I was keeping both layers of the skirt separate so used french seams to finish them both. I was apprehensive of trying this somewhat fiddly technique on the slippery silk so erred on the side of caution and made them slightly wider than I should have done. Next time I will be more aggressive with trimming them down. I debated for ages which way up to attach the crepe de chine lining. Usually with a lining I would automatically attach it with wrong sides and seam allowances up, against the wrong side of the shell. However as I was working with the semi sheer chiffon I thought it would be best to keep that side as clean as possible. As I'd finished the seams so neatly I went with the wrong side of the lining inside, against the skin.
NECKLINE
I spent a fair amount of time using different methods to strengthen the neckline of this dress and give it a nice crisp finish. I began with stay-stitching the neckline edge of each pattern piece before assembly. When I'm concerned about an area stretching out I usually apply twill tape in the seam allowance but I felt like this might be a bit bulky for this design. Instead I cut 1cm wide bias strips of silk organza and stitched them to the seam allowances close to the seam line. I used bias strips so they would curve around the sweetheart neckline. I then clipped the seam allowances where necessary and under stitched the lining to the seam allowances before giving it a good press.
INSERTING THE ZIP
I was really nervous about inserting the invisible zip as I was envisioning unpicking a puckered and twisted mess and leaving all kinds of holes in the chiffon. However, it came out great first time! I followed all my usual tips as described in
this post. Firstly I needed to stabilise the seam allowances along where the zip would be inserted to prevent puckers, but as explained previously I couldn't use my usual strip of fusible interfacing. Instead I followed the advice of Clare Shaeffer on p101 of her book '
Couture Sewing Techniques' and machine sewed a selvedge strip of silk organza as close to the stitching line as possible. I then inserted the zip following the rules of sewing both sides in the same direction and after inserting one side making a snip in the zipper tape of the second side where the waistline seam needed to line up.
To finish it up neatly I stitched the batiste lining of the bodice to the zipper tape with my normal zip foot. I also went the extra mile with this one and enclosed the end of the zip tape in a piece of the batiste. I had a bit of a head scratching moment when working out how to insert the zip into the skirt when I wanted to hem the two layers separately but I'll explain in a moment how I got around that! At this stage I just went ahead and inserted the zip into both the chiffon and crepe as one and left the seam beneath the zip open.
WAIST STAY
I've been absolutely devouring
Clare Shaeffer's book recently and am looking out for any projects I can incorporate some couture techniques into. This book is fascinating. Just learning about the best purposes for different stitches and the basic process of the couture construction has opened my eyes to so many different techniques and finishings to try and ways to think about construction. It's got me all fired up to push my skills to the next level! One of the things I've been really keen to try is using a waist stay in a garment and I thought this dress would be the perfect time to try it out. I used a curved piece of 1" petersham which I bought from
Maculloch & Wallis as the slight curve makes it sit around the waist better. I lined the bottom of the petersham up with the bottom of the bodice and hand stitched it in along the centre with a running stitch, starting and finishing 1.5" from each end of the bodice. I'll admit I then found Clare's written instructions a little confusing but I used the illustrations to work out how to fold the ends of the bias tape and attach the hooks and eyes. It's given it such a clean and secure finish and I can feel the difference when wearing it. The weight of the skirt is quite surprising so it's great to have an extra something to stop the waistline distorting.
HEMMING
The first piece of hemming I had to do was to hem the front drape of the bodice, which is simply a piece of the chiffon and crepe basted together. My rolled hem foot did not at all like working with the two layers together so I resorted to the instructions included with the pattern which has you turn and press a skinny hem, stitch close to the fold, grade the raw edge, then turn, press and stitch once more. The silks pressed so beautifully that this was pretty straight forward.

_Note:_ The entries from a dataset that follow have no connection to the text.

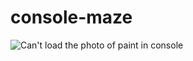 # console-maze

![Can't load the photo of paint in console]([https://raw.githubusercontent.com/DejwCpp/Paint/master/console.png](https://github.com/DejwCpp/console-maze/blob/main/maze-photo.png)https://github.com/DejwCpp/console-maze/blob/main/maze-photo.png)
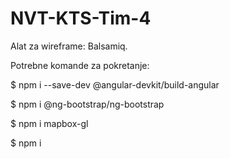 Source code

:# NVT-KTS-Tim-4

Alat za wireframe: Balsamiq.

Potrebne komande za pokretanje:

$  npm i --save-dev @angular-devkit/build-angular 

$  npm i @ng-bootstrap/ng-bootstrap

$  npm i mapbox-gl

$  npm i

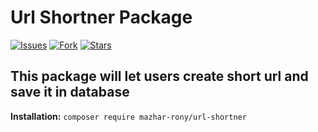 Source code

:# Url Shortner Package

[![Issues](https://img.shields.io/github/issues/mazhar-rony/url-shortner-laravel-package.svg?style=flat-square)](https://github.com/mazhar-rony/url-shortner-laravel-package/issues)
[![Fork](https://img.shields.io/github/forks/mazhar-rony/url-shortner-laravel-package.svg?style=flat-square)](https://github.com/mazhar-rony/url-shortner-laravel-package/network/members)
[![Stars](https://img.shields.io/github/stars/mazhar-rony/url-shortner-laravel-package.svg?style=flat-square)](https://github.com/mazhar-rony/url-shortner-laravel-package/stargazers)


## This package will let users create short url and save it in database

**Installation:** `composer require mazhar-rony/url-shortner`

The trickiest bit about hemming the skirt was levelling it up. I left it to hang overnight and it dropped really unevenly. I have never been so grateful for my tailors dummy! The rolled hem foot behaved completely differently when working with just a single layer of silk and it was a super speedy way to finish that huge hem! On both fabrics the foot dealt well with sewing over one side seam but struggled over the second. I just carried on and rolled the inch or so that it missed by hand afterwards. I often find the trickiest part of making a rolled hem is getting it started and finished. This problem was resolved for me by the fact that I had left the centre back seam open under the zip. Starting from a raw edge rather than mid circle is so much easier! I closed the bottom of the centre back seam with my zipper foot right at the end. This is the only point where the two layers of the skirt are attached.
If you've made it all the way through that lengthy post, congratulations! You must be as obsessed with all the intricacies of sewing techniques as I am! I think I've remembered to include most things but if you've got any more questions (or tips for how I could improve things further next time!) then let me know in the comments below.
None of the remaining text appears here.